Robert Mugabe, "Come as You Are"

♠ Posted by Emmanuel in at 8/18/2007 12:43:00 PM
There's a flurry of recent news on Robert Mugabe, under whose leadership Zimbabwe is now faced with widespread migration out of the country and Weimar Republic-style inflation. The first follows up on a op-ed in the Financial Times by Malcolm Rifkind calling for the UK to boycott the upcoming AU-EU summit in Portugal should Mugabe be allowed to attend. It appears that the Portugese do not share the same sentiment and will let Mugabe come. From Zimbabwe's News 24:
The Zimbabwean government on Friday welcomed Portugal's decision not to ban President Robert Mugabe from an EU-Africa summit in Lisbon in December despite European Union sanctions against him.

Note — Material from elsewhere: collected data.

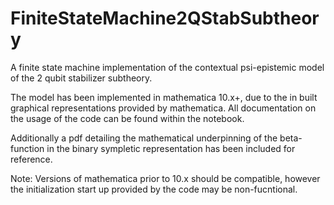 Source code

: # FiniteStateMachine2QStabSubtheory

A finite state machine implementation of the contextual psi-epistemic model of the 2 qubit stabilizer subtheory.

The model has been implemented in mathematica 10.x+, due to the in built graphical representations provided by mathematica. All documentation on the usage of the code can be found within the notebook.

Additionally a pdf detailing the mathematical underpinning of the beta-function in the binary sympletic representation has been included for reference.

Note: Versions of mathematica prior to 10.x should be compatible, however the initialization start up provided by the code may be non-fucntional.
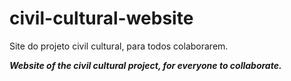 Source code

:# civil-cultural-website
Site do projeto civil cultural, para todos colaborarem.

___Website of the civil cultural project, for everyone to collaborate.___
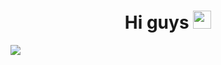 <h1 align="center"> Hi guys <img src="https://github.com/TheDudeThatCode/TheDudeThatCode/blob/master/Assets/Hi.gif" width="29px"></h1>

![](https://camo.githubusercontent.com/992babdffd8c74a1502de375fbdf7e4d54773242/68747470733a2f2f6d656469612e67697068792e636f6d2f6d656469612f53576f536b4e36447854737a71494b4571762f67697068792e676966)
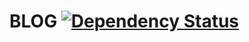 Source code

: # BLOG [![Dependency Status](https://david-dm.org/nodesecurity/nodesecurity-blog.png)](https://david-dm.org/nodesecurity/nodesecurity-blog)
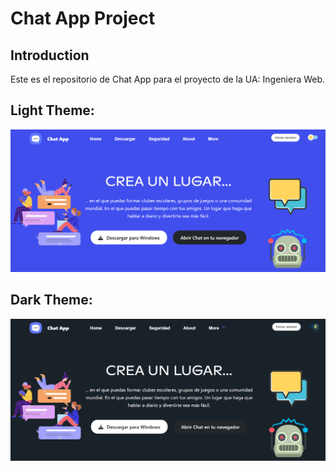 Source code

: # Chat App Project
## Introduction
Este es el repositorio de Chat App para el proyecto de la UA: Ingeniera Web. 

## Light Theme:
![Chat Application Light](./src/homepage-light.PNG)

## Dark Theme:
![Chat Application Dark](./src/homepage-dark.PNG)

"We have got no problems with Portugal. It had no reason to deny President Robert Mugabe entry (into Portugal)," said Zimbabwe's Deputy Information Minister, Bright Matonga in reaction to Lisbon's decision.

"The message is very clear, they cannot isolate Africa as they used to do, divide and rule. That is why they cannot stop President Mugabe from going to Portugal," Matonga said.

"Africa is now united, what affects one member state has an impact on the whole continent," he said.

Earlier on Friday, Portugal's Deputy Foreign Minister Joao Gomes Cravinho, speaking from the Lusaka summit of southern African leaders, told the LUSA news agency that Lisbon "has no intention of discriminating" against Zimbabwe.

"It is not up to Portugal, current head of the EU, to invite some people rather than others," he said.

The 83-year-old Mugabe is officially barred from travelling to the 27 nations in the EU, and Britain in particular is keen on maintaining the ban.

The issue has hampered efforts to organise a second summit between the European Union and African states. The first was held in Cairo in 2000.

This rather simplistic refrain of "African unity" seems to be a common one nowadays among African leaders. They are seeing Robert Mugabe as one of their own, likely in contrast to the dreaded Europeans who were, of course, colonizers not so long ago. Mugabe seems to be playing this card very well as a recent meeting of African leaders yielded virtually no criticism of him or the goings-on in Zimbabwe:

Southern African leaders are putting no public pressure on Zimbabwe's President Robert Mugabe to solve his country's dire political and economic crises.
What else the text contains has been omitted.